As part of Agroscope’s ALL-EMA Monitoring Programme, data on the state of habitat, plant, butterfly and breeding-bird diversity from three national monitoring programmes were analysed together with various factors directly or indirectly associated with biodiversity at landscape scale.

Too little biodiversity in lower-lying areas of the Swiss agricultural landscape

In Switzerland, contributions for ecological focus areas (EFAs) have been part of the direct payment system since 1993 and are intended for the promotion and conservation of species and habitats in agricultural landscapes.

Although the promotion measures are making an impact in a number of  cases, a first ALL-EMA status report highlighted a biodiversity deficit, particularly in agricultural areas of the Swiss lowlands and hilly regions, where species diversity is markedly lower than in higher-lying zones, despite favourable abiotic conditions. To promote species and habitat diversity in Swiss agricultural landscapes that are impacted by various biotic and abiotic conditions through targeted measures, the various determining factors must also be understood at larger spatial scales.

Biodiversity assessment study using data from three monitoring programmes

The state of biodiversity in Switzerland’s agricultural area was assessed based on the species diversity of four biodiversity indicators: (1) Habitat types; (2) Plants; (3) Butterflies; and (4) Breeding birds. The surveys were conducted in a total of 170 survey squares of 1 km2 each, i.e. at landscape level, spread across the agricultural zones (lowland zone up to summer grazing areas) and the main regions of the Agriculture-Related Environmental Objectives over the time period 2015 to 2019 (sampling of one-fifth of all survey squares per year).

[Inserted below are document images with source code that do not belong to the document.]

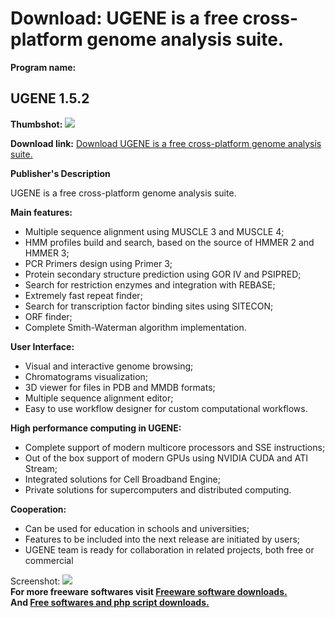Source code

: # Download: UGENE is a free cross-platform genome analysis suite. 

**Program name:**

## UGENE 1.5.2

  
**Thumbshot:** ![](http://www.freewarefiles.com/screenshot/ugene15_md.jpg)   
  
**Download link:** [Download UGENE is a free cross-platform genome analysis suite. ](http://freesoftwares.boysofts.com/UGENE_program_52785.html)  
  


**Publisher's Description**  
  


UGENE is a free cross-platform genome analysis suite. 

**Main features:**

  * Multiple sequence alignment using MUSCLE 3 and MUSCLE 4; 
  * HMM profiles build and search, based on the source of HMMER 2 and HMMER 3; 
  * PCR Primers design using Primer 3; 
  * Protein secondary structure prediction using GOR IV and PSIPRED; 
  * Search for restriction enzymes and integration with REBASE; 
  * Extremely fast repeat finder; 
  * Search for transcription factor binding sites using SITECON; 
  * ORF finder; 
  * Complete Smith-Waterman algorithm implementation. 

**User Interface:**

  * Visual and interactive genome browsing; 
  * Chromatograms visualization; 
  * 3D viewer for files in PDB and MMDB formats; 
  * Multiple sequence alignment editor; 
  * Easy to use workflow designer for custom computational workflows. 

**High performance computing in UGENE:**

  * Complete support of modern multicore processors and SSE instructions; 
  * Out of the box support of modern GPUs using NVIDIA CUDA and ATI Stream; 
  * Integrated solutions for Cell Broadband Engine; 
  * Private solutions for supercomputers and distributed computing. 

**Cooperation:**

  * Can be used for education in schools and universities; 
  * Features to be included into the next release are initiated by users; 
  * UGENE team is ready for collaboration in related projects, both free or commercial 

  
  
Screenshot: ![](http://www.freewarefiles.com/screenshot/ugene15.jpg)   
**For more freeware softwares visit [Freeware software downloads.](http://freesoftwares.boysofts.com/)**   
**And [Free softwares and php script downloads.](http://www.boysofts.com/)**
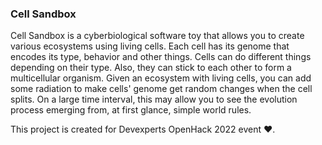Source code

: ### Cell Sandbox

Cell Sandbox is a cyberbiological software toy that allows you to create various ecosystems using living cells.
Each cell has its genome that encodes its type, behavior and other things.
Cells can do different things depending on their type.
Also, they can stick to each other to form a multicellular organism.
Given an ecosystem with living cells, you can add some radiation to make cells' genome get random changes when the cell splits. On a large time interval, this may allow you to see the evolution process emerging from, at first glance, simple world rules.

This project is created for Devexperts OpenHack 2022 event ❤️.
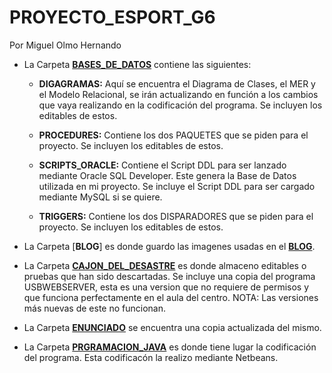 # PROYECTO_ESPORT_G6
Por Miguel Olmo Hernando

* La Carpeta [**BASES_DE_DATOS**](https://github.com/migueloh/PROYECTO_ESPORT_G6/tree/master/BASES_DE_DATOS) contiene las siguientes:

	* **DIGAGRAMAS:** Aquí se encuentra el Diagrama de Clases, el MER y el Modelo Relacional, se irán actualizando en función a los cambios que vaya realizando en la codificación del programa. Se incluyen los editables de estos.
	
	* **PROCEDURES:** Contiene los dos PAQUETES que se piden para el proyecto. Se incluyen los editables de estos.
				
	* **SCRIPTS_ORACLE:** Contiene el Script DDL para ser lanzado mediante Oracle SQL Developer. Este genera la Base de Datos utilizada en mi proyecto.	Se incluye el Script DDL para ser cargado mediante MySQL si se quiere.
	
	* **TRIGGERS:** Contiene los dos DISPARADORES que se piden para el proyecto.
			  Se incluyen los editables de estos.
		

* La Carpeta [**BLOG**] es donde guardo las imagenes usadas en el [**BLOG**](https://proyectodawsport.wordpress.com/). 

* La Carpeta [**CAJON_DEL_DESASTRE**](https://github.com/migueloh/PROYECTO_ESPORT_G6/tree/master/CAJON_DEL_DESASTRE) es donde almaceno editables o pruebas que han sido descartadas. Se incluye una copia del programa USBWEBSERVER, esta es una version que no requiere de permisos y que funciona perfectamente en el aula del centro. NOTA: Las versiones más nuevas de este no funcionan.

* La Carpeta [**ENUNCIADO**](https://github.com/migueloh/PROYECTO_ESPORT_G6/tree/master/ENUNCIADO) se encuentra una copia actualizada del mismo.

* La Carpeta [**PRGRAMACION_JAVA**](https://github.com/migueloh/PROYECTO_ESPORT_G6/tree/master/PROGRAMA_JAVA/ProyectoEsport_MOH) es donde tiene lugar la codificación del programa. Esta codificacón la realizo mediante Netbeans.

The survey was based on data from the following programmes:

Programme 1: The data on plants and habitats stemmed from Agroscope’s ‘ALL-EMA’ programme (

Programme 2: The butterfly data were from ‘Biodiversity Monitoring Switzerland’ (

Programme 3: The ‘Common Breeding Birds Monitoring Programme’ of the Swiss Ornithological Institute Sempach supplied the data on breeding birds (Monitoring of common breeding birds – Swiss Ornithological Institute ( ).

Land-use intensity directly reduces biodiversity

Intensive use of fertilisers and plant-protection products is commonly considered to be one of the main reasons for decreased biodiversity in the landscape. The model used in the study confirmed this assumption in that it identified a markedly negative direct impact of management intensity on the diversity of habitats and various species groups at the spatial level of entire landscapes.

EFAs and organic management promote biodiversity

Larger shares of EFAs in the surveyed landscape squares were associated with higher biodiversity. These areas thus make an important contribution as feeding, shelter, nesting and overwintering spaces, which are normally no longer sufficiently available in an intensively managed landscape.

The analysis also pointed to a direct positive correlation between organic management and biodiversity at landscape level.

Abiotic factors impact biodiversity indirectly as well as directly

In previous research projects, biodiversity-relevant factors such as temperature were usually viewed as factors with a direct impact and were investigated locally. Little attention was paid to indirect correlations between different factors at landscape level. However, the study highlights strong correlations between abiotic conditions and biodiversity. Temperature, for example, not only influenced the state of biodiversity of an agricultural landscape directly, but also indirectly, by having a considerable impact on the way a landscape is utilised as well as on management intensity. When designing agricultural policy measures such as collaborative approaches at the landscape level for the large-scale promotion of biodiversity, it is therefore also necessary to take into account indirect factors at landscape level as comprehensively as possible.


  • Ecological focus areas and organic management also have a positive impact on biodiversity at landscape level.
  • Management intensity has a direct negative impact on the biodiversity of agricultural landscapes.
  • Important abiotic factors such as temperature affect biodiversity not only directly, but also indirectly by significantly influencing how a landscape is used.
  • A comprehensive assessment of the state and development of biodiversity, and based on this, the targeted and efficient implementation of conservation measures requires holistic approaches that take into account as many relevant factors as possible.